Information supplied:
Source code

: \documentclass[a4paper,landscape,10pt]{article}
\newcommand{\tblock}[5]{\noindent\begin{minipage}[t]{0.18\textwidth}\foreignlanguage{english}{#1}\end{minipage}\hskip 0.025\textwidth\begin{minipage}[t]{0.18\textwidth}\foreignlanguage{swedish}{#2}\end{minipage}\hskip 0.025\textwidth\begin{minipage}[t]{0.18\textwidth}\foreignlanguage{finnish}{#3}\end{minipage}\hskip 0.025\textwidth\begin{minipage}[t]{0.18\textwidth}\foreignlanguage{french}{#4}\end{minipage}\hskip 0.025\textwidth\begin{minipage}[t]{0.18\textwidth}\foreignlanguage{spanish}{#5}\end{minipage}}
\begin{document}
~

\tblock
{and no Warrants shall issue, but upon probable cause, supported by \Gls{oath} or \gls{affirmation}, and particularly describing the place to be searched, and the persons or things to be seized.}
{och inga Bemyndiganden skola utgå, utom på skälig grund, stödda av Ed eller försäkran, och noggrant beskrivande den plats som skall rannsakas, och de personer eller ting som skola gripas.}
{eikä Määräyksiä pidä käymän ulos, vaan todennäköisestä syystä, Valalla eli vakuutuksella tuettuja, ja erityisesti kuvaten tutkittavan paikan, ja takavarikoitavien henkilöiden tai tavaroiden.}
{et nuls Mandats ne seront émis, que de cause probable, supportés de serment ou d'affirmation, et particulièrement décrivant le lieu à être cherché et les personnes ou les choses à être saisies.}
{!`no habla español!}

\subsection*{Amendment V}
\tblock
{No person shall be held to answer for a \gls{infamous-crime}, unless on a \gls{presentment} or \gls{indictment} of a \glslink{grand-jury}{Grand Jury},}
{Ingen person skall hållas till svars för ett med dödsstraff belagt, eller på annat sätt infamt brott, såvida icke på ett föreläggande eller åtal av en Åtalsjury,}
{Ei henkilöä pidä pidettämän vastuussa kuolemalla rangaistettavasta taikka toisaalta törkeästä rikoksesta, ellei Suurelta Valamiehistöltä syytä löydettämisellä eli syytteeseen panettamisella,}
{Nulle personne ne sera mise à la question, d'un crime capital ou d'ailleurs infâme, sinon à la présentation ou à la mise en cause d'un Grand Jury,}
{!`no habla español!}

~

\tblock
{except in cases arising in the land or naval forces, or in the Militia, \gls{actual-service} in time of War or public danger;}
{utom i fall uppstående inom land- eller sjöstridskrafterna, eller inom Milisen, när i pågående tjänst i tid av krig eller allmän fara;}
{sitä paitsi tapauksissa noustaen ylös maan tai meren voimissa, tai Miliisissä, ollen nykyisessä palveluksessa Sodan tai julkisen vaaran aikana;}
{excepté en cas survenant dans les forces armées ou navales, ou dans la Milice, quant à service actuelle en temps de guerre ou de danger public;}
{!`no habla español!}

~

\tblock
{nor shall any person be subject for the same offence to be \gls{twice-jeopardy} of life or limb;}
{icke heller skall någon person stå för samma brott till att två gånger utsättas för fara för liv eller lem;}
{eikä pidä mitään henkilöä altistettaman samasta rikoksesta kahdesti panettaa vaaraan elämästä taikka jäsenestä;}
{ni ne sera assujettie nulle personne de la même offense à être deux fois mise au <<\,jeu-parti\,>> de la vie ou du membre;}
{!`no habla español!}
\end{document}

Exercise requirements:
Above are the records; retype every one exactly.

Task solution:
Source code

: \documentclass[a4paper,landscape,10pt]{article}
\newcommand{\tblock}[5]{\noindent\begin{minipage}[t]{0.18\textwidth}\foreignlanguage{english}{#1}\end{minipage}\hskip 0.025\textwidth\begin{minipage}[t]{0.18\textwidth}\foreignlanguage{swedish}{#2}\end{minipage}\hskip 0.025\textwidth\begin{minipage}[t]{0.18\textwidth}\foreignlanguage{finnish}{#3}\end{minipage}\hskip 0.025\textwidth\begin{minipage}[t]{0.18\textwidth}\foreignlanguage{french}{#4}\end{minipage}\hskip 0.025\textwidth\begin{minipage}[t]{0.18\textwidth}\foreignlanguage{spanish}{#5}\end{minipage}}
\begin{document}
~

\tblock
{and no Warrants shall issue, but upon probable cause, supported by \Gls{oath} or \gls{affirmation}, and particularly describing the place to be searched, and the persons or things to be seized.}
{och inga Bemyndiganden skola utgå, utom på skälig grund, stödda av Ed eller försäkran, och noggrant beskrivande den plats som skall rannsakas, och de personer eller ting som skola gripas.}
{eikä Määräyksiä pidä käymän ulos, vaan todennäköisestä syystä, Valalla eli vakuutuksella tuettuja, ja erityisesti kuvaten tutkittavan paikan, ja takavarikoitavien henkilöiden tai tavaroiden.}
{et nuls Mandats ne seront émis, que de cause probable, supportés de serment ou d'affirmation, et particulièrement décrivant le lieu à être cherché et les personnes ou les choses à être saisies.}
{!`no habla español!}

\subsection*{Amendment V}
\tblock
{No person shall be held to answer for a \gls{infamous-crime}, unless on a \gls{presentment} or \gls{indictment} of a \glslink{grand-jury}{Grand Jury},}
{Ingen person skall hållas till svars för ett med dödsstraff belagt, eller på annat sätt infamt brott, såvida icke på ett föreläggande eller åtal av en Åtalsjury,}
{Ei henkilöä pidä pidettämän vastuussa kuolemalla rangaistettavasta taikka toisaalta törkeästä rikoksesta, ellei Suurelta Valamiehistöltä syytä löydettämisellä eli syytteeseen panettamisella,}
{Nulle personne ne sera mise à la question, d'un crime capital ou d'ailleurs infâme, sinon à la présentation ou à la mise en cause d'un Grand Jury,}
{!`no habla español!}

~

\tblock
{except in cases arising in the land or naval forces, or in the Militia, \gls{actual-service} in time of War or public danger;}
{utom i fall uppstående inom land- eller sjöstridskrafterna, eller inom Milisen, när i pågående tjänst i tid av krig eller allmän fara;}
{sitä paitsi tapauksissa noustaen ylös maan tai meren voimissa, tai Miliisissä, ollen nykyisessä palveluksessa Sodan tai julkisen vaaran aikana;}
{excepté en cas survenant dans les forces armées ou navales, ou dans la Milice, quant à service actuelle en temps de guerre ou de danger public;}
{!`no habla español!}

~

\tblock
{nor shall any person be subject for the same offence to be \gls{twice-jeopardy} of life or limb;}
{icke heller skall någon person stå för samma brott till att två gånger utsättas för fara för liv eller lem;}
{eikä pidä mitään henkilöä altistettaman samasta rikoksesta kahdesti panettaa vaaraan elämästä taikka jäsenestä;}
{ni ne sera assujettie nulle personne de la même offense à être deux fois mise au <<\,jeu-parti\,>> de la vie ou du membre;}
{!`no habla español!}
\end{document}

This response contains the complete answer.